The government last night agreed to an opposition motion calling for a “full and transparent debate on the government’s plan for leaving the EU” and for the Commons to be “able properly to scrutinise that plan for leaving the EU before Article 50 is invoked”. It has proposed an amendment saying the process should respect the referendum vote and not undermine its negotiating position.
May has made a significant concession. Her comments at last week’s Conservative Party conference gave the impression that she was hell-bent on a hard, destructive, xenophobic Brexit. This has provoked a backlash. The pound plunged, our European partners hardened their line, liberal Brexiters started having qualms and, most significantly, many MPs rediscovered their voices. There is no majority for a hard, xenophobic Brexit either in parliament or the country.
The government had already backtracked on plans to force companies to publish the number of foreigners working for them. The agreement to a Commons debate is the second major retreat. But it has not gone far enough.
Critically, the government has not yet produced a proper plan. Instead, we’ve had leaks such as the suggestion that the government might continue to pay £5 billion a year to the EU post-Brexit and that hard Brexit would create a black hole in the government’s finances of up to £66 billion a year.
The government now needs to set out what it wants to achieve from Brexit, backed up by proper evidence for its plan.
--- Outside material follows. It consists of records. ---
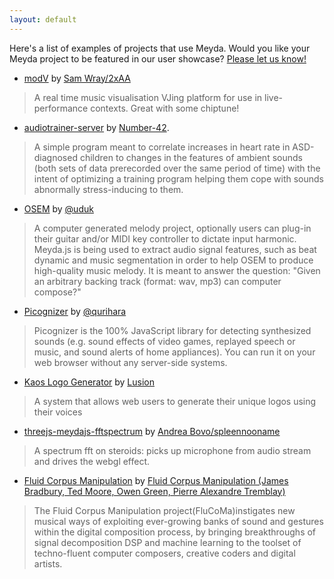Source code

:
 ```yaml
---
layout: default
---
```


Here's a list of examples of projects that use Meyda. Would you like your Meyda project to be featured in our user showcase? [Please let us know!](https://github.com/meyda/meyda/issues/new?assignees=&labels=Showcase+Request&template=showcase-application.md&title=)

- [modV](https://github.com/2xAA/modV) by [Sam Wray/2xAA](https://twitter.com/_2xAA)

> A real time music visualisation VJing platform for use in live-performance contexts. Great with some chiptune!

- [audiotrainer-server](https://github.com/Number-42/audiotrainer-server) by [Number-42](https://github.com/Number-42).

> A simple program meant to correlate increases in heart rate in ASD-diagnosed children to changes in the features of ambient sounds (both sets of data prerecorded over the same period of time) with the intent of optimizing a training program helping them cope with sounds abnormally stress-inducing to them.

- [OSEM](https://uduk.org/osem/) by [@uduk](https://github.com/uduk)

> A computer generated melody project, optionally users can plug-in their guitar and/or MIDI key controller to dictate input harmonic. Meyda.js is being used to extract audio signal features, such as beat dynamic and music segmentation in order to help OSEM to produce high-quality music melody. It is meant to answer the question: "Given an arbitrary backing track (format: wav, mp3) can computer compose?"

- [Picognizer](https://github.com/qurihara/picognizer) by [@qurihara](https://github.com/qurihara)

> Picognizer is the 100% JavaScript library for detecting synthesized sounds (e.g. sound effects of video games, replayed speech or music, and sound alerts of home appliances). You can run it on your web browser without any server-side systems.

- [Kaos Logo Generator](https://lusion.co/work/kaos-logo-generator/) by [Lusion](https://lusion.co/)

> A system that allows web users to generate their unique logos using their voices

- [threejs-meydajs-fftspectrum](https://threejs-meydajs-fftspectrum.surge.sh/) by [Andrea Bovo/spleennooname](https://github.com/spleennooname)

> A spectrum fft on steroids: picks up microphone from audio stream and drives the webgl effect.

- [Fluid Corpus Manipulation](https://learn.flucoma.org/reference/chroma/) by [Fluid Corpus Manipulation (James Bradbury, Ted Moore, Owen Green, Pierre Alexandre Tremblay)](https://www.flucoma.org/)

> The Fluid Corpus Manipulation project(FluCoMa)instigates new musical ways of exploiting ever-growing banks of sound and gestures within the digital composition process, by bringing breakthroughs of signal decomposition DSP and machine learning to the toolset of techno-fluent computer composers, creative coders and digital artists.
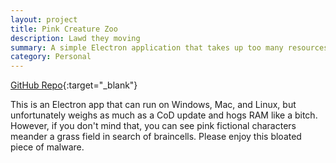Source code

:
 ```yaml
---
layout: project
title: Pink Creature Zoo
description: Lawd they moving
summary: A simple Electron application that takes up too many resources to achieve too little
category: Personal
---
```


[GitHub Repo](https://github.com/Bahster1/pink-creature-zoo){:target="_blank"}

This is an Electron app that can run on Windows, Mac, and Linux, but unfortunately weighs as much as a CoD update and hogs RAM like a bitch. However, if you don't mind that, you can see pink fictional characters meander a grass field in search of braincells. Please enjoy this bloated piece of malware.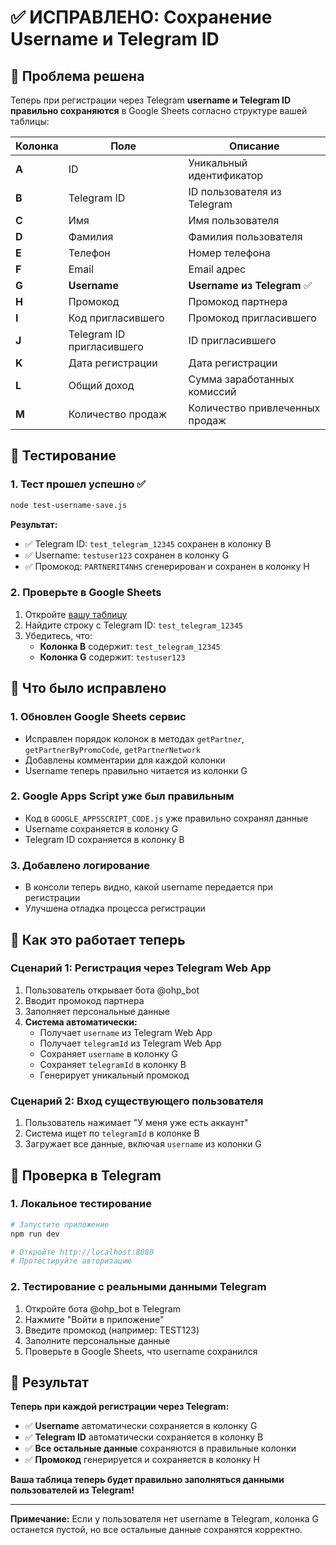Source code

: # ✅ ИСПРАВЛЕНО: Сохранение Username и Telegram ID

## 🎯 Проблема решена

Теперь при регистрации через Telegram **username и Telegram ID правильно сохраняются** в Google Sheets согласно структуре вашей таблицы:

| Колонка | Поле | Описание |
|---------|------|----------|
| **A** | ID | Уникальный идентификатор |
| **B** | Telegram ID | ID пользователя из Telegram |
| **C** | Имя | Имя пользователя |
| **D** | Фамилия | Фамилия пользователя |
| **E** | Телефон | Номер телефона |
| **F** | Email | Email адрес |
| **G** | **Username** | **Username из Telegram** ✅ |
| **H** | Промокод | Промокод партнера |
| **I** | Код пригласившего | Промокод пригласившего |
| **J** | Telegram ID пригласившего | ID пригласившего |
| **K** | Дата регистрации | Дата регистрации |
| **L** | Общий доход | Сумма заработанных комиссий |
| **M** | Количество продаж | Количество привлеченных продаж |

## 🧪 Тестирование

### 1. Тест прошел успешно ✅
```bash
node test-username-save.js
```

**Результат:**
- ✅ Telegram ID: `test_telegram_12345` сохранен в колонку B
- ✅ Username: `testuser123` сохранен в колонку G
- ✅ Промокод: `PARTNERIT4NHS` сгенерирован и сохранен в колонку H

### 2. Проверьте в Google Sheets
1. Откройте [вашу таблицу](https://docs.google.com/spreadsheets/d/1fh4-V4n0ho-RF06xcxl0JYxK5xQf8WOMSYy-tF6vRkU/edit)
2. Найдите строку с Telegram ID: `test_telegram_12345`
3. Убедитесь, что:
   - **Колонка B** содержит: `test_telegram_12345`
   - **Колонка G** содержит: `testuser123`

## 🔧 Что было исправлено

### 1. Обновлен Google Sheets сервис
- Исправлен порядок колонок в методах `getPartner`, `getPartnerByPromoCode`, `getPartnerNetwork`
- Добавлены комментарии для каждой колонки
- Username теперь правильно читается из колонки G

### 2. Google Apps Script уже был правильным
- Код в `GOOGLE_APPSSCRIPT_CODE.js` уже правильно сохранял данные
- Username сохраняется в колонку G
- Telegram ID сохраняется в колонку B

### 3. Добавлено логирование
- В консоли теперь видно, какой username передается при регистрации
- Улучшена отладка процесса регистрации

## 🚀 Как это работает теперь

### Сценарий 1: Регистрация через Telegram Web App
1. Пользователь открывает бота @ohp_bot
2. Вводит промокод партнера
3. Заполняет персональные данные
4. **Система автоматически:**
   - Получает `username` из Telegram Web App
   - Получает `telegramId` из Telegram Web App
   - Сохраняет `username` в колонку G
   - Сохраняет `telegramId` в колонку B
   - Генерирует уникальный промокод

### Сценарий 2: Вход существующего пользователя
1. Пользователь нажимает "У меня уже есть аккаунт"
2. Система ищет по `telegramId` в колонке B
3. Загружает все данные, включая `username` из колонки G

## 📱 Проверка в Telegram

### 1. Локальное тестирование
```bash
# Запустите приложение
npm run dev

# Откройте http://localhost:8080
# Протестируйте авторизацию
```

### 2. Тестирование с реальными данными Telegram
1. Откройте бота @ohp_bot в Telegram
2. Нажмите "Войти в приложение"
3. Введите промокод (например: TEST123)
4. Заполните персональные данные
5. Проверьте в Google Sheets, что username сохранился

## 🎉 Результат

**Теперь при каждой регистрации через Telegram:**
- ✅ **Username** автоматически сохраняется в колонку G
- ✅ **Telegram ID** автоматически сохраняется в колонку B
- ✅ **Все остальные данные** сохраняются в правильные колонки
- ✅ **Промокод** генерируется и сохраняется в колонку H

**Ваша таблица теперь будет правильно заполняться данными пользователей из Telegram!**

---

**Примечание:** Если у пользователя нет username в Telegram, колонка G останется пустой, но все остальные данные сохранятся корректно.
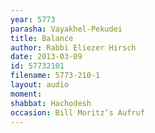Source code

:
```yaml
---
year: 5773
parasha: Vayakhel-Pekudei
title: Balance
author: Rabbi Eliezer Hirsch
date: 2013-03-09
id: 57732101
filename: 5773-210-1
layout: audio
moment: 
shabbat: Hachodesh
occasion: Bill Moritz’s Aufruf
---
```

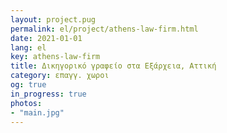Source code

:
 ```yaml
---
layout: project.pug
permalink: el/project/athens-law-firm.html
date: 2021-01-01
lang: el
key: athens-law-firm
title: Δικηγορικό γραφείο στα Εξάρχεια, Αττική
category: επαγγ. χωροι
og: true
in_progress: true
photos:
- "main.jpg"
---
```

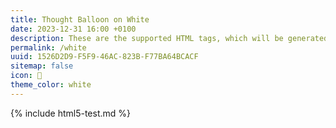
 ```yaml
---
title: Thought Balloon on White
date: 2023-12-31 16:00 +0100
description: These are the supported HTML tags, which will be generated from Markdown.
permalink: /white
uuid: 1526D2D9-F5F9-46AC-823B-F77BA64BCACF
sitemap: false
icon: 💭
theme_color: white
---
```

{% include html5-test.md %}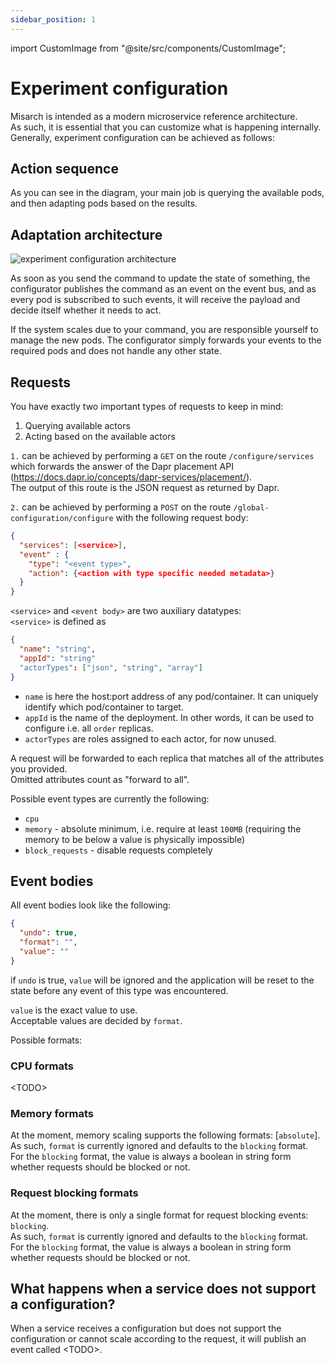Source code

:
 ```yaml
---
sidebar_position: 1
---
```


import CustomImage from "@site/src/components/CustomImage";

# Experiment configuration

Misarch is intended as a modern microservice reference architecture.\
As such, it is essential that you can customize what is happening internally.\
Generally, experiment configuration can be achieved as follows:


## Action sequence

<CustomImage
 path="/images/experiment-configuration-sequence-diagram"
 alt="sequence diagram how the experiment configuration works"
 width="806px"
 height="421px"
/>

As you can see in the diagram, your main job is querying the available pods, and then adapting pods based on the results.

## Adaptation architecture

![experiment configuration architecture](experiment-configuration-architecture.svg)

As soon as you send the command to update the state of something, the configurator publishes the command as an event on the event bus, and as every pod is subscribed to such events, it will receive the payload and decide itself whether it needs to act.

If the system scales due to your command, you are responsible yourself to manage the new pods.
The configurator simply forwards your events to the required pods and does not handle any other state.

## Requests

You have exactly two important types of requests to keep in mind:
1. Querying available actors
2. Acting based on the available actors

`1.` can be achieved by performing a `GET` on the route `/configure/services` which forwards the answer of the Dapr placement API (https://docs.dapr.io/concepts/dapr-services/placement/).\
The output of this route is the JSON request as returned by Dapr.

`2.` can be achieved by performing a `POST` on the route `/global-configuration/configure` with the following request body:
```json
{
  "services": [<service>],
  "event" : {
    "type": "<event type>",
    "action": {<action with type specific needed metadata>}
  }
}
```
`<service>` and `<event body>` are two auxiliary datatypes:\
`<service>` is defined as
```json
{
  "name": "string",
  "appId": "string"
  "actorTypes": ["json", "string", "array"]
}
```
- `name` is here the host:port address of any pod/container. It can uniquely identify which pod/container to target.
- `appId` is the name of the deployment. In other words, it can be used to configure i.e. all `order` replicas.
- `actorTypes` are roles assigned to each actor, for now unused.

A request will be forwarded to each replica that matches all of the attributes you provided.\
Omitted attributes count as "forward to all".

Possible event types are currently the following:
- `cpu`
- `memory` - absolute minimum, i.e. require at least `100MB` (requiring the memory to be below a value is physically impossible)
- `block_requests` - disable requests completely

## Event bodies

All event bodies look like the following:
```json
{
  "undo": true,
  "format": "",
  "value": ""
}
```

if `undo` is true, `value` will be ignored and the application will be reset to the state before any event of this type was encountered.

`value` is the exact value to use.\
Acceptable values are decided by `format`.

Possible formats:

### CPU formats

\<TODO\>

### Memory formats

At the moment, memory scaling supports the following formats: [`absolute`].\
As such, `format` is currently ignored and defaults to the `blocking` format.\
For the `blocking` format, the value is always a boolean in string form whether requests should be blocked or not.


### Request blocking formats

At the moment, there is only a single format for request blocking events: `blocking`.\
As such, `format` is currently ignored and defaults to the `blocking` format.\
For the `blocking` format, the value is always a boolean in string form whether requests should be blocked or not.

## What happens when a service does not support a configuration?

When a service receives a configuration but does not support the configuration or cannot scale according to the request, it will publish an event called \<TODO\>.
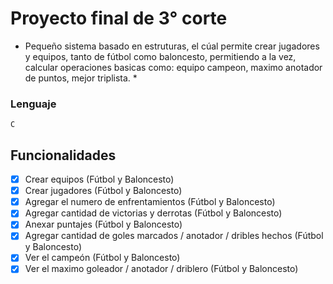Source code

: # Proyecto final de 3° corte
* Pequeño sistema basado en estruturas, el cúal permite crear jugadores y equipos, tanto de fútbol como baloncesto, permitiendo a la vez, calcular operaciones basicas como: equipo campeon, maximo anotador de puntos, mejor triplista. *
### Lenguaje
```
C
```
## Funcionalidades
- [x] Crear equipos (Fútbol y Baloncesto)
- [x] Crear jugadores (Fútbol y Baloncesto)
- [x] Agregar el numero de enfrentamientos (Fútbol y Baloncesto)
- [x] Agregar cantidad de victorias y derrotas (Fútbol y Baloncesto)
- [x] Anexar puntajes (Fútbol y Baloncesto)
- [x] Agregar cantidad de goles marcados / anotador / dribles hechos (Fútbol y Baloncesto)
- [x] Ver el campeón (Fútbol y Baloncesto)
- [x] Ver el maximo goleador / anotador / driblero (Fútbol y Baloncesto)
Ideally this should be set out in a White Paper, as David Davis, the Brexit secretary, once advocated. This would answer many if not all of the 170 questions tabled by Labour.
If and when May produces such a plan, MPs should not just debate it. They then need to vote on it – either giving it the thumbs-up or the thumbs-down.
Such an approach would respect the referendum vote – which cannot be interpreted as giving May a blank cheque to pursue whatever Brexit she wants. Nor would it undermine her negotiating position. Securing parliamentary approval for her negotiating position would give her confidence that she had the country behind her in what are likely to be hard talks. Going solo like some Tudor monarch would risk that she comes back with a deal that she can’t sell, leading to chaos.
Having secured half a U-turn, MPs must secure the full volte face.